Si è prudenti e si sa tutto ciò che accade: così non si hanno limiti nel deridere. Ci si bisticcia ancora, ma subito ci si riconcilia – altrimenti ci si rovina lo stomaco.
Abbiamo i nostri svaghi per il giorno e i nostri svaghi per la notte: ma pregiamo la salute.
«Noi abbiamo inventato la felicità» dicono, ammiccando gli ultimi uomini».
E qui Zarathustra terminò il primo discorso che si chiama anche «l'introduzione»: giacchè in quel punto l'interruppe il clamore e la gioia della folla. «Dacci questo ultimo uomo, o Zarathustra – essi gridavano – rendici simili a quest'ultimo uomo». E tutto il popolo giubilava e faceva schioccare la lingua. Ma Zarathustra divenne triste e disse al suo cuore:
«Essi non mi comprendono: io non sono bocca per queste orecchie.
Troppo a lungo, certo, vissi nella montagna, troppo ascoltai i ruscelli e gli alberi: ora parlo a loro come a pastori di capre.
L'anima mia è serena e luminosa quale montagna al mattino. Ma essi pensano che io sia freddo e un buffone dalle burle atroci.
Ed ecco che mi guardano e ridono: e mentre ridono essi mi odiano ancora. Vi è del ghiaccio nel loro riso».
Ma allora accadde qualcosa, che fece ammutolire ogni bocca, irrigidire ogni sguardo. Nel frattempo il saltimbanco aveva infatti cominciato il suo lavoro: era uscito da una porticina e camminava su la corda tesa fra le due torri, così che rimaneva sospeso sopra il mercato e la folla. Quando fu appunto a metà del suo cammino, la piccola porta si aperse ancora una volta, e saltò fuori un garzone screziato, somigliante a un pagliaccio, che seguì con passi rapidi il primo. «Avanti, zoppo, gridò la sua terribile voce, avanti poltrone, paltoniere, faccia smunta! Bada ch'io non ti carezzi con le mie calcagna! Che fai tu qui fra le torri? Bisognerebbe appunto chiuderti nella torre; tu sbarri la via a uno migliore di te». E ad ogni parola gli si avvicinava sempre più: ma quando egli fu soltanto a un passo da lui, allora avvenne questa cosa terribile che fece ammutolire ogni bocca ed irrigidì ogni sguardo – egli gettò un grido indemoniato e saltò oltre colui che gli impediva il cammino. Ma questi, allorchè vide vincer così il proprio rivale, perdette la testa e la fune; gettò via la pertica e più svelto di questa, come un turbine di braccia e di gambe, precipitò nell'abisso. Il mercato e il popolo somigliavano al mare quando si solleva la tempesta: tutti fuggivano l'un dall'altro e l'uno sopra l'altro, e principalmente in quel punto ove doveva precipitare il corpo.

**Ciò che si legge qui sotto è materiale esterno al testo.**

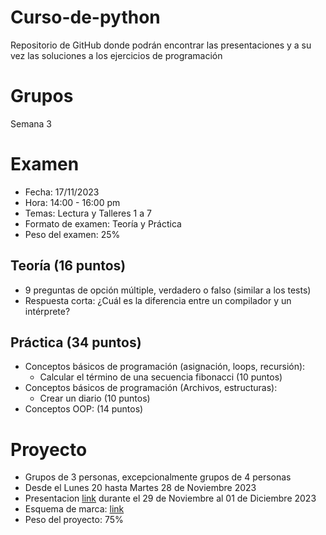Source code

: # Curso-de-python
Repositorio de GitHub donde podrán encontrar las presentaciones y a su vez las soluciones a los ejercicios de programación
# Grupos
Semana 3

# Examen

- Fecha: 17/11/2023
- Hora: 14:00 - 16:00 pm
- Temas: Lectura y Talleres 1 a 7
- Formato de examen: Teoría y Práctica
- Peso del examen: 25%

## Teoría (16 puntos)

- 9 preguntas de opción múltiple, verdadero o falso (similar a los tests)
- Respuesta corta: ¿Cuál es la diferencia entre un compilador y un intérprete?

## Práctica (34 puntos)

- Conceptos básicos de programación (asignación, loops, recursión):
    - Calcular el término de una secuencia fibonacci (10 puntos)
- Conceptos básicos de programación (Archivos, estructuras):
    - Crear un diario (10 puntos)
- Conceptos OOP: (14 puntos)

# Proyecto
- Grupos de 3 personas, excepcionalmente grupos de 4 personas
- Desde el Lunes 20 hasta Martes 28 de Noviembre 2023
- Presentacion [link](https://docs.google.com/spreadsheets/d/1wf_rgT8qsXx7p2jH3QuTubznZ9sUwS7Ayt3tVCQYg7c/edit?usp=sharing) durante el 29 de Noviembre al 01 de Diciembre 2023
- Esquema de marca: [link](https://docs.google.com/document/d/13b5LO--yXu1-r9Fo4A5oW41h3g3hBljA6kaL-3Q1xkE/edit?usp=sharing)
- Peso del proyecto: 75%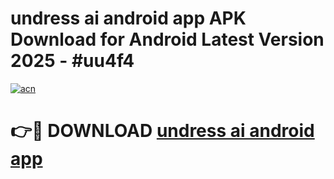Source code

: # undress ai android app APK Download for Android Latest Version 2025 - #uu4f4

[![acn](https://github.com/user-attachments/assets/0f9c940e-d8b0-45ae-aac7-cd30a18b3e1c)](https://app.mediaupload.pro?title=undress_ai_android_app&ref=22-F5)

# 👉🔴 DOWNLOAD [undress ai android app](https://app.mediaupload.pro?title=undress_ai_android_app&ref=24-F5)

Zarathustra però non si mosse, e proprio accanto a lui cadde il corpo straziato, sfracellato, ma non morto ancora. Dopo un poco quell'infranto rinvenne e vide Zarathustra inginocchiato presso di lui. «Che fai tu qui?, disse infine; sapevo da gran tempo che il diavolo m'avrebbe giocato di sgambetto. Ora mi trascina all'inferno: vuoi tu impedirglielo?».
«Sul mio onore, o amico, rispose Zarathustra, non esiste affatto quanto tu dici: non vi è nessun diavolo e nessun inferno. L'anima tua morirà prima ancora del tuo corpo. Non temere più nulla».

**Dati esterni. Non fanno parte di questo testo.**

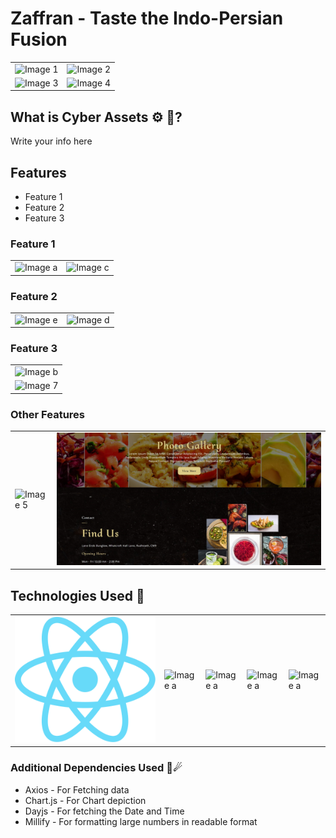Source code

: # Zaffran - Taste the Indo-Persian Fusion

<table>
  <tr>
    <td><img src="/src/Assets/thumbs/1.png" alt="Image 1"></td>
    <td><img src="/src/Assets/thumbs/2.png" alt="Image 2"></td>
  </tr>
  <tr>
    <td><img src="/src/Assets/thumbs/3.png" alt="Image 3"></td>
    <td><img src="/src/Assets/thumbs/5.png" alt="Image 4"></td>
  </tr>
</table>


## What is Cyber Assets ⚙ 🤔?

Write your info here

## Features
<ul>
  <li>Feature 1</li>
  <li>Feature 2</li>
  <li>Feature 3</li>
</ul>

<!-- This is where to explore about the features further:  -->

### Feature 1
<table>
  <tr>
    <td><img src="/src/Assets/thumbs/a.png" alt="Image a"></td>
    <td><img src="/src/Assets/thumbs/c.png" alt="Image c"></td>
  </tr>
</table>


### Feature 2
<table>
  <tr>
    <td><img src="/src/Assets/thumbs/e.png" alt="Image e"></td>
    <td><img src="/src/Assets/thumbs/d.png" alt="Image d"></td>
  </tr>
</table>


### Feature 3
<table>
  <tr>
    <td><img src="/src/Assets/thumbs/b.png" alt="Image b"></td>
  </tr>
  <tr>
    <td><img src="/src/Assets/thumbs/7.png" alt="Image 7"></td>
  </tr>
</table>


### Other Features
<table>
  <tr>
    <td><img src="/src/Assets/thumbs/5.png" alt="Image 5"></td>
    <td><img src="/src/Assets/thumbs/6.jpg" alt="Image 6"></td>
  </tr>
</table>

## Technologies Used 🌌
<table>
  <tr>
    <td><img src="/src/Assets/logos/react.png" alt="Image a"></td>
    <td><img src="/src/Assets/logos/redux.png" alt="Image a"></td>
    <td><img src="/src/Assets/logos/router.png" alt="Image a"></td>
    <td><img src="/src/Assets/logos/ant.png" alt="Image a"></td>
    <td><img src="/src/Assets/logos/rapid api.png" alt="Image a"></td>
  </tr>
</table>


### Additional Dependencies Used 🌠☄
<ul>
  <li>Axios - For Fetching data</li>
  <li>Chart.js - For Chart depiction</li>
  <li>Dayjs - For fetching the Date and Time</li>
  <li>Millify - For formatting large numbers in readable format</li>
</ul>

L'uomo guardò su, diffidente. «Se tu dici la verità, diss'egli poi, allora io non perdo nulla perdendo la vita. Io non sono molto più di una bestia alla quale insegnarono a ballare a furia di busse e di scarso alimento».
«Non è punto così, disse Zarathustra; tu hai fatto del pericolo il tuo mestiere; in ciò nulla vi è di spregevole. Ora tu perisci pel tuo mestiere: voglio quindi seppellirti con le mie mani».
Quando Zarathustra ebbe detto questo, il moribondo non rispose più, ma scosse la mano, come se cercasse la mano di Zarathustra per ringraziarlo.
Giunse frattanto la sera ed il mercato si avvolse di tenebre: allora il popolo si disperse, poi che anche la curiosità e lo spavento si stancano. Ma Zarathustra sedette presso il morto, sulla terra, e s'immerse nei pensieri: così dimenticava il tempo. E giunse alla fine la notte, e soffiò un vento freddo sul solitario. Allora Zarathustra si alzò e disse al suo cuore:
«Davvero una bella pesca ha fatto oggi Zarathustra! Non trovo alcun uomo, bensì un cadavere.
Inquietante è l'esistenza umana e, di più, sempre priva di senso: un buffone può divenirle fatale.